Patsy Cline’s “Strange” plays in my head, almost immediately she emerges in my strangest of moods. Several things come to mind as I finished class tonight: I thought about “voice” -- that is, hearing my own voice (my identity) when I write papers. Am I even conscious of listening to my voice when I compose? I suppose I don’t pay too much attention or care to it, but today I felt that this time I am going to personalize these papers more; in short, I want to noticed.
Thus far I am doing well; in fact, strangely I am sharing my comments/thoughts in my seminar—an improvement for me, no doubt, and it seemed so clear, then, how important it was -- is -- for me to voice out my thoughts, to let them know who I am.
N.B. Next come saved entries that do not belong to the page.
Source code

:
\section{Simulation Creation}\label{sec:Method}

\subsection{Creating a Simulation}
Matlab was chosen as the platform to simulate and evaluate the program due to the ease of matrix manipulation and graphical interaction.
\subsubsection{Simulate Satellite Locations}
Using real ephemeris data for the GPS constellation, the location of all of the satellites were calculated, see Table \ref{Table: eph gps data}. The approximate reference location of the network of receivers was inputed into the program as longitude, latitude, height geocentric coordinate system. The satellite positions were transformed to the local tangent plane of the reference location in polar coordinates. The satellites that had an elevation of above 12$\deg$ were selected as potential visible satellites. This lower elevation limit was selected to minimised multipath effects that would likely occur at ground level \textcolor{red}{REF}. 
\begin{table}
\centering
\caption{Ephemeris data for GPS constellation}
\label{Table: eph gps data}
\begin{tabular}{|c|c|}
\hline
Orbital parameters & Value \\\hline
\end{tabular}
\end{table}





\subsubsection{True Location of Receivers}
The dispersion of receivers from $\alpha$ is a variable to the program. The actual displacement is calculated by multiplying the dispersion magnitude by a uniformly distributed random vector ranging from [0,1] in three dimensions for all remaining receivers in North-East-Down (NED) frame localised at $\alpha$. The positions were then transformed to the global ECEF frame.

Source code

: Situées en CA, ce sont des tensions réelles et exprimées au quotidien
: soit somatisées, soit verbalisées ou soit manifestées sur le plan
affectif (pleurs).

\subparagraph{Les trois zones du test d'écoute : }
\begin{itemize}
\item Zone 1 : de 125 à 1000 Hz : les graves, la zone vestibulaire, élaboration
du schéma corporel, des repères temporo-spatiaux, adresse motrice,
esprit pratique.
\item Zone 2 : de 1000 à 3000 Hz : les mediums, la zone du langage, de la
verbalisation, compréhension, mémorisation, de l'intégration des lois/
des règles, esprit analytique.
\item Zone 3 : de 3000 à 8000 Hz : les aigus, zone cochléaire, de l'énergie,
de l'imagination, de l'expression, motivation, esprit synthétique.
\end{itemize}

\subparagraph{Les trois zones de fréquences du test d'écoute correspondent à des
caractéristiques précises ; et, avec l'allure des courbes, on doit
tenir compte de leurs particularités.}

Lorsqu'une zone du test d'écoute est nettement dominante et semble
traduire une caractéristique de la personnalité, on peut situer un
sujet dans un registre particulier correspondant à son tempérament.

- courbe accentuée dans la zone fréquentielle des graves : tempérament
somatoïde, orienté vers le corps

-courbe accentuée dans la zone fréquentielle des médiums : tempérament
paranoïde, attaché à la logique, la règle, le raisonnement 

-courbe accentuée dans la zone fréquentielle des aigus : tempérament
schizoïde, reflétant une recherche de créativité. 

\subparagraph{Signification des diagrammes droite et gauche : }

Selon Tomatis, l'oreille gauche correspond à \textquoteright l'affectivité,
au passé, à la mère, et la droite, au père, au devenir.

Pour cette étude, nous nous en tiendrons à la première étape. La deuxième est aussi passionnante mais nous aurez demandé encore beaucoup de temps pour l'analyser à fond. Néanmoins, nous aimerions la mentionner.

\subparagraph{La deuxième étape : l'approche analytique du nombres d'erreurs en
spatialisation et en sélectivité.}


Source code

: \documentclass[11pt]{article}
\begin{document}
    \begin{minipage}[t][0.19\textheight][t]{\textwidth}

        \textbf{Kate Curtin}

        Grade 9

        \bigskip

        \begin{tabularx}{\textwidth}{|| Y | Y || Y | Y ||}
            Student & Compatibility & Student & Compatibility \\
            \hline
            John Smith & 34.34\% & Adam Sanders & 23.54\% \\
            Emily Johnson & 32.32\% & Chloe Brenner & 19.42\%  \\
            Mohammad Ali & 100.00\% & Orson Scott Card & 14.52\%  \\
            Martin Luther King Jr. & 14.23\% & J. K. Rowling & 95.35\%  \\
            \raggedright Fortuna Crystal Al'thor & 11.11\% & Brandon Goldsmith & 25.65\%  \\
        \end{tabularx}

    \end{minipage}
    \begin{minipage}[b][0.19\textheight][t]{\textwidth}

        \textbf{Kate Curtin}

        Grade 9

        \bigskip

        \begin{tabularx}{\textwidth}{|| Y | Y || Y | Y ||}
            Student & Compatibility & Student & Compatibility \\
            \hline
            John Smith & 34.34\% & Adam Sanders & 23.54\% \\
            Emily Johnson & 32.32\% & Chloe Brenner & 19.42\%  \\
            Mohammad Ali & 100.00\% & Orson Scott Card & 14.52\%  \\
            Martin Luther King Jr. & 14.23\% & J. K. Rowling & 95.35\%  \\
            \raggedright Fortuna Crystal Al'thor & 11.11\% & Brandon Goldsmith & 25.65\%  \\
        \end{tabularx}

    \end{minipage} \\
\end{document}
And then tonight as I was reading some short stories of Raymond Carver, the past came flooding back. For the past week, I was cranky, whiny, and unenthusiastic about my classes. Why? Because last semester I wound up enjoying my theory classes so much that my fiction classes this semester seemed, at first, rather lacking. Now reading Carver – and falling in love with these short stories once again – I am reminded of the places, the people, the books I once loved. The person I was who loved all of these things seemed so distant and yet I haven’t left at all. No – in fact, I haven’t changed at all, but all of these fragments, I suppose, were stored, locked up safely.
And so I thought about my last semester of college: behind the English Department was a bridge to the Music and Drama buildings. It was at this metallic silver café where I spent my afternoons, with my feet resting on another seat, absorbing the sun and breezy OC weather. This was a place I remember falling in love with folks David Leavitt. But I am, once again, nostalgic. (Where does one go now? Today in huge cafeteria, the kind of sad place like the supermarket).
And so I think this semester could be that period the will remind me of why I am here in the first place, doing what I know – all for the love of reading and the life of the mind.
I do love the Carver. Maybe I will always reflect on that spring semester, almost 3 and ½ years ago, when everything seemed golden. I don’t think my memory of that place will ever tarnish, or be long forgotten; but I do hope to make new memories like it, like tonight as I discover Carver all over again.